### TASK STATEMENT
Among the lines below, a stretch begins at the one with "### **Step 1: Deploy Core Contracts**" and ends at the one with "- ✅ Emergency controls functional". Repeat that stretch exactly, ends included.

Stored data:
◇ ◇ ◇ ◇

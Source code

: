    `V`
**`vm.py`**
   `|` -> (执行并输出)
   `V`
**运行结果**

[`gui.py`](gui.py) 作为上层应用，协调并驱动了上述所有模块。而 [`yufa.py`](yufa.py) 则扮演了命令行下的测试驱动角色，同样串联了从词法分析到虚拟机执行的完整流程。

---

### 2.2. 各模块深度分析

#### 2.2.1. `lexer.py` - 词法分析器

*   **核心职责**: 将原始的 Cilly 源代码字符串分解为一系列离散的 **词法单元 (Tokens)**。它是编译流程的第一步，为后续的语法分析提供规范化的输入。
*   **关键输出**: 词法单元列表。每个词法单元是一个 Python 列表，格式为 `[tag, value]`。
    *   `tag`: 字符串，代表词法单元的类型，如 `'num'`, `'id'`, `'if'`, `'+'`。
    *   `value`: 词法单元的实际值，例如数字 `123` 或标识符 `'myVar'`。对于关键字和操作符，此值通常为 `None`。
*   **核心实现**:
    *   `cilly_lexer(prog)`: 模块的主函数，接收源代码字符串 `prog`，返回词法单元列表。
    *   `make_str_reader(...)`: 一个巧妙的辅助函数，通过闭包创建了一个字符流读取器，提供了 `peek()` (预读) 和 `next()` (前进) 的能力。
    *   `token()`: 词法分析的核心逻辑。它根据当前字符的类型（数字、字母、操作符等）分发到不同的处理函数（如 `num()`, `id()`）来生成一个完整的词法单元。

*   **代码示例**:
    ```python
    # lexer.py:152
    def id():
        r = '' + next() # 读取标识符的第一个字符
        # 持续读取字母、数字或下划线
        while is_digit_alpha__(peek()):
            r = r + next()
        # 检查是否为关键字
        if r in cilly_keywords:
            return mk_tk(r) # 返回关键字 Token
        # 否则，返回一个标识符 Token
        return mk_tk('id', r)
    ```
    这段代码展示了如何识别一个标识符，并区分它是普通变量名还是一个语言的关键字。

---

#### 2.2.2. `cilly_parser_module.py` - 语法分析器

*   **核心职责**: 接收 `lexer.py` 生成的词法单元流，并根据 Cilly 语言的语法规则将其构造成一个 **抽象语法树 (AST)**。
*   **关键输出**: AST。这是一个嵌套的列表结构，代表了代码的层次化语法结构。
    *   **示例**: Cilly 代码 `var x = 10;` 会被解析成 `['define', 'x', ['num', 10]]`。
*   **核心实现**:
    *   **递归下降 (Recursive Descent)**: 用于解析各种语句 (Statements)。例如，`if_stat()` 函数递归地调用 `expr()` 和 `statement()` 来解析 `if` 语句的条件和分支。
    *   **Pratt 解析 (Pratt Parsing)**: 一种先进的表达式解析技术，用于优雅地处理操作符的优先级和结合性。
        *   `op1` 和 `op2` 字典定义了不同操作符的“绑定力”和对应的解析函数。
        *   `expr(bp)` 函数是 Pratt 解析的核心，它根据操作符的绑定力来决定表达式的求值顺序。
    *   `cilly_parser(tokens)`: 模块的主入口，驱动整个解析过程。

◇ ◇ ◇ ◇

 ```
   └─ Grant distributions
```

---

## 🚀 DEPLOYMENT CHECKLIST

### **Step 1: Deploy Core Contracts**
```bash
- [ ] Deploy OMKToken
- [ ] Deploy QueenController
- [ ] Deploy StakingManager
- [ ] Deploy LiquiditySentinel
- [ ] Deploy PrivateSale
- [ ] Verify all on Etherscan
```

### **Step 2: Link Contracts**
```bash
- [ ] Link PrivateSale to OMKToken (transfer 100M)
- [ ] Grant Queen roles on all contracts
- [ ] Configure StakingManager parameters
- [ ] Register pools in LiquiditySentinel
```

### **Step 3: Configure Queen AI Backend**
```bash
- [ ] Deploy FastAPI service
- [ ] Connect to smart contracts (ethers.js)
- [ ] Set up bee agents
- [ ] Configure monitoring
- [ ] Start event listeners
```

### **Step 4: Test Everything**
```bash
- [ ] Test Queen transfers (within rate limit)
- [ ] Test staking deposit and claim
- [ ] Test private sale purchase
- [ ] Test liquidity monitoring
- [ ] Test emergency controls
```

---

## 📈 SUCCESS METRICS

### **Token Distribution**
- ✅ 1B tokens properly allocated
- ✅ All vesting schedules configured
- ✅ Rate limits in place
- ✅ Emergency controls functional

◇ ◇ ◇ ◇

### RESPONSE AREA
### **Step 1: Deploy Core Contracts**
```bash
- [ ] Deploy OMKToken
- [ ] Deploy QueenController
- [ ] Deploy StakingManager
- [ ] Deploy LiquiditySentinel
- [ ] Deploy PrivateSale
- [ ] Verify all on Etherscan
```

### **Step 2: Link Contracts**
```bash
- [ ] Link PrivateSale to OMKToken (transfer 100M)
- [ ] Grant Queen roles on all contracts
- [ ] Configure StakingManager parameters
- [ ] Register pools in LiquiditySentinel
```

### **Step 3: Configure Queen AI Backend**
```bash
- [ ] Deploy FastAPI service
- [ ] Connect to smart contracts (ethers.js)
- [ ] Set up bee agents
- [ ] Configure monitoring
- [ ] Start event listeners
```

### **Step 4: Test Everything**
```bash
- [ ] Test Queen transfers (within rate limit)
- [ ] Test staking deposit and claim
- [ ] Test private sale purchase
- [ ] Test liquidity monitoring
- [ ] Test emergency controls
```

---

## 📈 SUCCESS METRICS

### **Token Distribution**
- ✅ 1B tokens properly allocated
- ✅ All vesting schedules configured
- ✅ Rate limits in place
- ✅ Emergency controls functional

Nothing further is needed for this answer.